EXERCISE OBJECTIVE =>
Write down, unchanged, the entries from the first line through the line holding "own. Experienced founders". Include no other line.

DATA IN THIS EXERCISE =>
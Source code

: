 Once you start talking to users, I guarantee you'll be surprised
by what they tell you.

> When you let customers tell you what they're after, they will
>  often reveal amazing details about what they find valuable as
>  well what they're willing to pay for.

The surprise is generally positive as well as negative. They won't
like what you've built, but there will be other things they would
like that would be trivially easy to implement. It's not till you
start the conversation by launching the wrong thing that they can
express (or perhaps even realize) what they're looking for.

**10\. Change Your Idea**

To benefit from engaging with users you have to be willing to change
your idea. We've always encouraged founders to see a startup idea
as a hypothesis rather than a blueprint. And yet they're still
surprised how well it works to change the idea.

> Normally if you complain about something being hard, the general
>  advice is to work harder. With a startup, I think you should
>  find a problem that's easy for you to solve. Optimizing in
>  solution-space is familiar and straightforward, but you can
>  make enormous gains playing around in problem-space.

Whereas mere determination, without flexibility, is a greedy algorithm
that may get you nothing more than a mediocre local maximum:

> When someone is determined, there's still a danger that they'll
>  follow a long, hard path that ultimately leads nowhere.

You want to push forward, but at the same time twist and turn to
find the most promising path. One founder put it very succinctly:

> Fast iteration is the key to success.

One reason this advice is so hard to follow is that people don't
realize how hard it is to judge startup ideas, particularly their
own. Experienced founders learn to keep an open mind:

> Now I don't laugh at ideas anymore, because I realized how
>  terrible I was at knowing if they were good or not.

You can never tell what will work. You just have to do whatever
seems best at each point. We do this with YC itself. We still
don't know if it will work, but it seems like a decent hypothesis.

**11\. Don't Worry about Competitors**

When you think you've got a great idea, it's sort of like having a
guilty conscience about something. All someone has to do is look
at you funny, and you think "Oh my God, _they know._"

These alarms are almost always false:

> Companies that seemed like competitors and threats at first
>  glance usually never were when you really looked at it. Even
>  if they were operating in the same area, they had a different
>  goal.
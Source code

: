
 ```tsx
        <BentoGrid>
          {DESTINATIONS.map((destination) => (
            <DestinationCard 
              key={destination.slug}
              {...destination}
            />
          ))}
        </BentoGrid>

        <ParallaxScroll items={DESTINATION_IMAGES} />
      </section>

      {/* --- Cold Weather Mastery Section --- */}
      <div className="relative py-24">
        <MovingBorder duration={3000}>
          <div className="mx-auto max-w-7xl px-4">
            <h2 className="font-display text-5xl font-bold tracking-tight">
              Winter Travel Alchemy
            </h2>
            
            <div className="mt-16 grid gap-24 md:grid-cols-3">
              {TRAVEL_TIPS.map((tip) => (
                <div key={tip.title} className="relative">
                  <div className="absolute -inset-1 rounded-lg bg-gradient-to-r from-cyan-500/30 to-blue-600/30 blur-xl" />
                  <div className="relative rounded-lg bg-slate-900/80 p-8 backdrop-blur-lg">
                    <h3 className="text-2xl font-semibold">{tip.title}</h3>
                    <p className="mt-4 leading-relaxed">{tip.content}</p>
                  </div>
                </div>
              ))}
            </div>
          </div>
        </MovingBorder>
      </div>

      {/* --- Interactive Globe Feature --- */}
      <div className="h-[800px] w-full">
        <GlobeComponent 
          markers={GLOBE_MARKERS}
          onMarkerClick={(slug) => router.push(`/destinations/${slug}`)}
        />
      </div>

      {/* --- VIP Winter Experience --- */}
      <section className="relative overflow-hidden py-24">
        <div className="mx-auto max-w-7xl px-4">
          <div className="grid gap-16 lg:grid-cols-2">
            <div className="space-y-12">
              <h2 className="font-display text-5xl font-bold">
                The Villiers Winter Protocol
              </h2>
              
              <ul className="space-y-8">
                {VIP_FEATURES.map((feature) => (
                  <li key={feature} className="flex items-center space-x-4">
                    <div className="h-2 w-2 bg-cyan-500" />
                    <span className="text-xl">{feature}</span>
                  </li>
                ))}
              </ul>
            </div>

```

ANSWER =>
Source code

: Once you start talking to users, I guarantee you'll be surprised
by what they tell you.

> When you let customers tell you what they're after, they will
>  often reveal amazing details about what they find valuable as
>  well what they're willing to pay for.

The surprise is generally positive as well as negative. They won't
like what you've built, but there will be other things they would
like that would be trivially easy to implement. It's not till you
start the conversation by launching the wrong thing that they can
express (or perhaps even realize) what they're looking for.

**10\. Change Your Idea**

To benefit from engaging with users you have to be willing to change
your idea. We've always encouraged founders to see a startup idea
as a hypothesis rather than a blueprint. And yet they're still
surprised how well it works to change the idea.

> Normally if you complain about something being hard, the general
>  advice is to work harder. With a startup, I think you should
>  find a problem that's easy for you to solve. Optimizing in
>  solution-space is familiar and straightforward, but you can
>  make enormous gains playing around in problem-space.

Whereas mere determination, without flexibility, is a greedy algorithm
that may get you nothing more than a mediocre local maximum:

> When someone is determined, there's still a danger that they'll
>  follow a long, hard path that ultimately leads nowhere.

You want to push forward, but at the same time twist and turn to
find the most promising path. One founder put it very succinctly:

> Fast iteration is the key to success.

One reason this advice is so hard to follow is that people don't
realize how hard it is to judge startup ideas, particularly their
own. Experienced founders learn to keep an open mind:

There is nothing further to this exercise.